» **Work instruction**
Start the output with the opening line of the listing below and continue, reproducing each line exactly, up to and including the line that contains "het gehele fort._".

___ Supplied material

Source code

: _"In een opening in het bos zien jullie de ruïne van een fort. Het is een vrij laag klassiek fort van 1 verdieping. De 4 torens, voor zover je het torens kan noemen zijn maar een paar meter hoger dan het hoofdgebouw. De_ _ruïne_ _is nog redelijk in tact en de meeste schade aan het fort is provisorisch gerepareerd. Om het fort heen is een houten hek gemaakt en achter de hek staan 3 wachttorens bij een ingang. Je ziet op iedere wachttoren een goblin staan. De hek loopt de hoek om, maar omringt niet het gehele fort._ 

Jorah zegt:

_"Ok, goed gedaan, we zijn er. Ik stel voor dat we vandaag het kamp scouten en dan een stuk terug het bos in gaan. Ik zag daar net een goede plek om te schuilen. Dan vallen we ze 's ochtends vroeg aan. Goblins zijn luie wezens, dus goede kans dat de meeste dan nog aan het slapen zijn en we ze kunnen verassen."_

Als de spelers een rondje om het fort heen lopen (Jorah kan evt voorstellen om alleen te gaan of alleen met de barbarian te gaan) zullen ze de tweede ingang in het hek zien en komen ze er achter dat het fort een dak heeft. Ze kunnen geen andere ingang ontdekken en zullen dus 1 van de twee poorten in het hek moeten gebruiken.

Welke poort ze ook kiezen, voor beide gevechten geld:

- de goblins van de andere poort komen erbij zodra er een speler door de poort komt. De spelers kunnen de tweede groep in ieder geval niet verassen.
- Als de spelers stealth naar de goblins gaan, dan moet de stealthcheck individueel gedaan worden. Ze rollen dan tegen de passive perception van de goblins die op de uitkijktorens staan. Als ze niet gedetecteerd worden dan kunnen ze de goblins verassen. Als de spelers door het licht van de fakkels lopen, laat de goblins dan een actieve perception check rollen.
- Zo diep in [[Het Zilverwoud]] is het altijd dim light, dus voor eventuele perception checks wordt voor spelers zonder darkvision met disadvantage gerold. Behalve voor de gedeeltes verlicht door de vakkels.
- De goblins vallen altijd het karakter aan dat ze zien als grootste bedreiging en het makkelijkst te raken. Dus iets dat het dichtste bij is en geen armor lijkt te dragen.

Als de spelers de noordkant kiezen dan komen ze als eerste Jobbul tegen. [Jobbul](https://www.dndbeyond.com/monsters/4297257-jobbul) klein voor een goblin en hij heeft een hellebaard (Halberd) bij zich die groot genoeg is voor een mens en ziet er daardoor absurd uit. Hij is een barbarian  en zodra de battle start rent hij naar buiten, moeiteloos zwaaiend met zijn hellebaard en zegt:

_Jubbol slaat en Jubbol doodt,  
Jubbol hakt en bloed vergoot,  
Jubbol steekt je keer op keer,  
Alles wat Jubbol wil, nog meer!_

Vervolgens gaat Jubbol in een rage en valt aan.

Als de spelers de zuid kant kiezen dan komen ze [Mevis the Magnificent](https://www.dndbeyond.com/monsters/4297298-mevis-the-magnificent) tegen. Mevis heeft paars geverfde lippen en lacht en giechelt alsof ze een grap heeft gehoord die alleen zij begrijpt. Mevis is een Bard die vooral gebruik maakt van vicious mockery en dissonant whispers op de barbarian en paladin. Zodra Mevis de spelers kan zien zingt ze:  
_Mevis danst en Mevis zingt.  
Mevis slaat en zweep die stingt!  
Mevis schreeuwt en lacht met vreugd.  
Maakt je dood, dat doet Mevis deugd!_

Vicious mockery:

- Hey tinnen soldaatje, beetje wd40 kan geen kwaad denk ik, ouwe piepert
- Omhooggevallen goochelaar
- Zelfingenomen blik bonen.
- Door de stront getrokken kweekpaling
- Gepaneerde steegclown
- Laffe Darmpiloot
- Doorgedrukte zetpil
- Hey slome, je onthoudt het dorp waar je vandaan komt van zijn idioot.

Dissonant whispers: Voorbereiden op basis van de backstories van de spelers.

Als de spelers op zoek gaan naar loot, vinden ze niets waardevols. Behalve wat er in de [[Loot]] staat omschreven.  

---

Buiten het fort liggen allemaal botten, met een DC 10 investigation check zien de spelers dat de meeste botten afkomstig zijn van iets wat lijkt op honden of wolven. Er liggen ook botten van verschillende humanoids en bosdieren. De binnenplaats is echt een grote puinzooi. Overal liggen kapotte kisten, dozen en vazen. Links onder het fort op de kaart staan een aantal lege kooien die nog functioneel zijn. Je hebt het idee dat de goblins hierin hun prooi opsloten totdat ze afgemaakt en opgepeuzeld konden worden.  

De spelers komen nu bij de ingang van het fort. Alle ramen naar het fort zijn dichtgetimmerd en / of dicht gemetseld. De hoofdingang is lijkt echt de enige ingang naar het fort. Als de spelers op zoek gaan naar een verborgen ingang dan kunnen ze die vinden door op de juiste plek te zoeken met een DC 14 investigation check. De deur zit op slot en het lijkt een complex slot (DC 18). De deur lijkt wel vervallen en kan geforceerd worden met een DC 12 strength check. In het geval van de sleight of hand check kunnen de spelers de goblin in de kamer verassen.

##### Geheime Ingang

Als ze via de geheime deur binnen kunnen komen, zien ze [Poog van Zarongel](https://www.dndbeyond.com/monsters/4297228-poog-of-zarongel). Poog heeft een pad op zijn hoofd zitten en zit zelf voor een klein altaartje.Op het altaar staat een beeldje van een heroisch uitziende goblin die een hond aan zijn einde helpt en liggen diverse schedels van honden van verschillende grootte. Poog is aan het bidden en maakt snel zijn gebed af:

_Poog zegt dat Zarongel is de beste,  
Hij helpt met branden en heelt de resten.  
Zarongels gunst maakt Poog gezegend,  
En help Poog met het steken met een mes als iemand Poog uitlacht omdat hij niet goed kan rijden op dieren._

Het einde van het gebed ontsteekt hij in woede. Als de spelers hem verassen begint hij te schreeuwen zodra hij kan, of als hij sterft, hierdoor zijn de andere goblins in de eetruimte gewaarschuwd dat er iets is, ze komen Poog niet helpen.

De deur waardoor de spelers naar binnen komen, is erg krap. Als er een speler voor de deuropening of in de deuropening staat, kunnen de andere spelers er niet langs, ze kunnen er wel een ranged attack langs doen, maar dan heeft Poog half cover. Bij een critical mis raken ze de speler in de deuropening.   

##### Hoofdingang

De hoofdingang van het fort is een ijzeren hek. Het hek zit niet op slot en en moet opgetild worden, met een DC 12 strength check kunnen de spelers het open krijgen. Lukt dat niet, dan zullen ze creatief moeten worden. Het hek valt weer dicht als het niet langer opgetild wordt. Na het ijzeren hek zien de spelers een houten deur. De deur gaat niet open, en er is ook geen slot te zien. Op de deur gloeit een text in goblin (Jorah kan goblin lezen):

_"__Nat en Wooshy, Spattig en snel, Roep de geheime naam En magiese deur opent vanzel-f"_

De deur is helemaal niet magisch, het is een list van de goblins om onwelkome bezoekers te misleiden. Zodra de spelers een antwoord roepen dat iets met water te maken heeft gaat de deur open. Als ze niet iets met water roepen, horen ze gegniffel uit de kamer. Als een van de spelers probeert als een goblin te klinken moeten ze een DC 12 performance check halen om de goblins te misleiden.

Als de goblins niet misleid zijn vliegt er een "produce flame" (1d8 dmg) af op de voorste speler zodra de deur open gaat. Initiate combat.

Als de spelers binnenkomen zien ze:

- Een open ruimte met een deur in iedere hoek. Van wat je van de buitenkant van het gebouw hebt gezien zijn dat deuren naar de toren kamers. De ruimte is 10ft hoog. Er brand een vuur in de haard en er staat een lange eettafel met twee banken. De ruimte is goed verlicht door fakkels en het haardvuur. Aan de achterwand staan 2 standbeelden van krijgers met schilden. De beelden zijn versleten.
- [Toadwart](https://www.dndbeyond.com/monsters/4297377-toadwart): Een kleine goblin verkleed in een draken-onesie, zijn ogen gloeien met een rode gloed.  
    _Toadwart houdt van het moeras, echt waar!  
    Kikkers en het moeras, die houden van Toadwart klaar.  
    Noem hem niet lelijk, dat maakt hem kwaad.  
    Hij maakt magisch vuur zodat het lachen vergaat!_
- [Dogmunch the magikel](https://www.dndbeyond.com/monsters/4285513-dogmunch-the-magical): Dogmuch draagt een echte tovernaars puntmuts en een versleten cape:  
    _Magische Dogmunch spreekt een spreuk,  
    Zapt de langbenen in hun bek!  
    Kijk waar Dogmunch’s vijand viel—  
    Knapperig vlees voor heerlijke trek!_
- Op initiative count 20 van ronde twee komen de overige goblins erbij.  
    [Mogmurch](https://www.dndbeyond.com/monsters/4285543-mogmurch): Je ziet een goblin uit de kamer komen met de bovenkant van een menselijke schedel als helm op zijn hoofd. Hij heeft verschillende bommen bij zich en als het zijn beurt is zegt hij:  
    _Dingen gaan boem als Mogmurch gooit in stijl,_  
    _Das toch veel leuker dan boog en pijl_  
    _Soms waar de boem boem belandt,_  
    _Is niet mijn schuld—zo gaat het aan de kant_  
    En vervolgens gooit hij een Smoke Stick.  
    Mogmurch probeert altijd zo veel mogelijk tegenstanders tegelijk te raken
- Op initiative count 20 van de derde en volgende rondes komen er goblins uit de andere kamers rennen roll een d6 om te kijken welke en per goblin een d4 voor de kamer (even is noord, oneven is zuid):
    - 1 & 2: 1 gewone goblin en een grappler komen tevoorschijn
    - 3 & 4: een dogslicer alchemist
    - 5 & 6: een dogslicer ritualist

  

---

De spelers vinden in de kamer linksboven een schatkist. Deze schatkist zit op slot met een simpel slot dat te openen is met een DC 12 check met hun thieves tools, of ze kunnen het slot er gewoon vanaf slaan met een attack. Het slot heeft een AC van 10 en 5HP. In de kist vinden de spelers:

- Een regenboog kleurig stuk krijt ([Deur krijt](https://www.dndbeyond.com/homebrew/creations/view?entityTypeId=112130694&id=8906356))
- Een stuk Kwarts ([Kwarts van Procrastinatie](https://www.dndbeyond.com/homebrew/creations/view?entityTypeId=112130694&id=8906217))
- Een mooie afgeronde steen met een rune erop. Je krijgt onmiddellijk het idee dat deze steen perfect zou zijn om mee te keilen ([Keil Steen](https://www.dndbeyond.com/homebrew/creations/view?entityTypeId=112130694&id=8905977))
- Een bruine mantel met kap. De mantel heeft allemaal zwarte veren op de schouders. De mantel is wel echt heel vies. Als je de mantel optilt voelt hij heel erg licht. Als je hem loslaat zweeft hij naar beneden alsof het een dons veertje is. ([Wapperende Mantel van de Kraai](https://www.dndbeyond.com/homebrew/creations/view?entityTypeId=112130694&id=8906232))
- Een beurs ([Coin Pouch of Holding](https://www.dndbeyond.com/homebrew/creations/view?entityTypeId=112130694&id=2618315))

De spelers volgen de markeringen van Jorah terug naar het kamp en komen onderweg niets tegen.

______

» **Finished task**
Source code

: _"In een opening in het bos zien jullie de ruïne van een fort. Het is een vrij laag klassiek fort van 1 verdieping. De 4 torens, voor zover je het torens kan noemen zijn maar een paar meter hoger dan het hoofdgebouw. De_ _ruïne_ _is nog redelijk in tact en de meeste schade aan het fort is provisorisch gerepareerd. Om het fort heen is een houten hek gemaakt en achter de hek staan 3 wachttorens bij een ingang. Je ziet op iedere wachttoren een goblin staan. De hek loopt de hoek om, maar omringt niet het gehele fort._ 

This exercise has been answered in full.